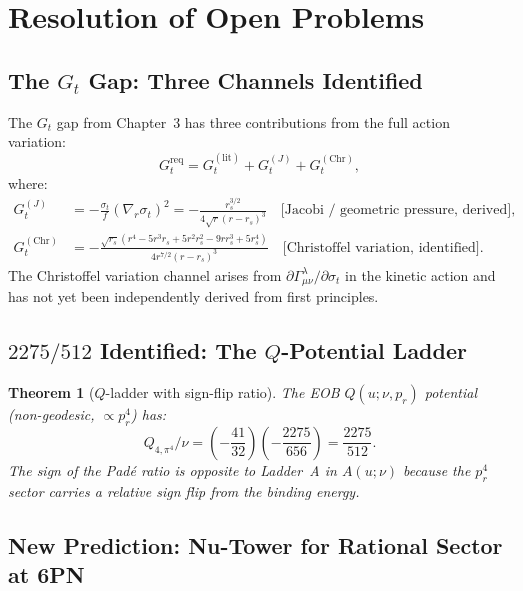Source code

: \documentclass[11pt,a4paper]{article}
\theoremstyle{plain}
\newtheorem{theorem}{Theorem}[section]
\theoremstyle{definition}
\theoremstyle{remark}
\begin{document}
\section{Resolution of Open Problems}
\label{sec:open_resolved}

\subsection{The $G_t$ Gap: Three Channels Identified}

The $G_t$ gap from Chapter~3 has three contributions from the full action variation:
\begin{equation}
  G_t^{\mathrm{req}} = G_t^{(\mathrm{lit})} + G_t^{(J)} + G_t^{(\mathrm{Chr})},
  \label{eq:Gt_three}
\end{equation}
where:
\begin{align}
  G_t^{(J)} &= -\frac{\sigma_t}{f}(\nabla_r\sigma_t)^2
    = -\frac{r_s^{3/2}}{4\sqrt{r}(r-r_s)^3}
    \quad\text{[Jacobi / geometric pressure, derived]},
    \label{eq:GtJ}\\
  G_t^{(\mathrm{Chr})} &= -\frac{\sqrt{r_s}(r^4-5r^3r_s+5r^2r_s^2-9rr_s^3+5r_s^4)}{4r^{7/2}(r-r_s)^3}
    \quad\text{[Christoffel variation, identified]}.
    \label{eq:GtChr}
\end{align}
The Christoffel variation channel arises from $\partial\Gamma^\lambda_{\mu\nu}/\partial\sigma_t$
in the kinetic action and has not yet been independently derived from first principles.

\subsection{$2275/512$ Identified: The $Q$-Potential Ladder}

\begin{theorem}[$Q$-ladder with sign-flip ratio]\label{thm:Q_in_H}
The EOB $Q(u;\nu,p_r)$ potential (non-geodesic, $\propto p_r^4$) has:
\begin{equation}
  Q_{4,\pi^4}/\nu = \left(-\frac{41}{32}\right)\!\left(-\frac{2275}{656}\right) = \frac{2275}{512}.
  \label{eq:Q_prediction}
\end{equation}
The sign of the Pad\'e ratio is opposite to Ladder~A in $A(u;\nu)$ because
the $p_r^4$ sector carries a relative sign flip from the binding energy.
\end{theorem}

\subsection{New Prediction: Nu-Tower for Rational Sector at 6PN}
\end{document}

━━━━━━━━━━━━━━━━

§ **WORK REQUIRED**
Could you restate every record above word for word, dropping the pictures?

§ **RESPONSE BOX**
Source code

: \documentclass[11pt,a4paper]{article}
\theoremstyle{plain}
\newtheorem{theorem}{Theorem}[section]
\theoremstyle{definition}
\theoremstyle{remark}
\begin{document}
\section{Resolution of Open Problems}
\label{sec:open_resolved}

\subsection{The $G_t$ Gap: Three Channels Identified}

The $G_t$ gap from Chapter~3 has three contributions from the full action variation:
\begin{equation}
  G_t^{\mathrm{req}} = G_t^{(\mathrm{lit})} + G_t^{(J)} + G_t^{(\mathrm{Chr})},
  \label{eq:Gt_three}
\end{equation}
where:
\begin{align}
  G_t^{(J)} &= -\frac{\sigma_t}{f}(\nabla_r\sigma_t)^2
    = -\frac{r_s^{3/2}}{4\sqrt{r}(r-r_s)^3}
    \quad\text{[Jacobi / geometric pressure, derived]},
    \label{eq:GtJ}\\
  G_t^{(\mathrm{Chr})} &= -\frac{\sqrt{r_s}(r^4-5r^3r_s+5r^2r_s^2-9rr_s^3+5r_s^4)}{4r^{7/2}(r-r_s)^3}
    \quad\text{[Christoffel variation, identified]}.
    \label{eq:GtChr}
\end{align}
The Christoffel variation channel arises from $\partial\Gamma^\lambda_{\mu\nu}/\partial\sigma_t$
in the kinetic action and has not yet been independently derived from first principles.

\subsection{$2275/512$ Identified: The $Q$-Potential Ladder}

\begin{theorem}[$Q$-ladder with sign-flip ratio]\label{thm:Q_in_H}
The EOB $Q(u;\nu,p_r)$ potential (non-geodesic, $\propto p_r^4$) has:
\begin{equation}
  Q_{4,\pi^4}/\nu = \left(-\frac{41}{32}\right)\!\left(-\frac{2275}{656}\right) = \frac{2275}{512}.
  \label{eq:Q_prediction}
\end{equation}
The sign of the Pad\'e ratio is opposite to Ladder~A in $A(u;\nu)$ because
the $p_r^4$ sector carries a relative sign flip from the binding energy.
\end{theorem}

\subsection{New Prediction: Nu-Tower for Rational Sector at 6PN}
\end{document}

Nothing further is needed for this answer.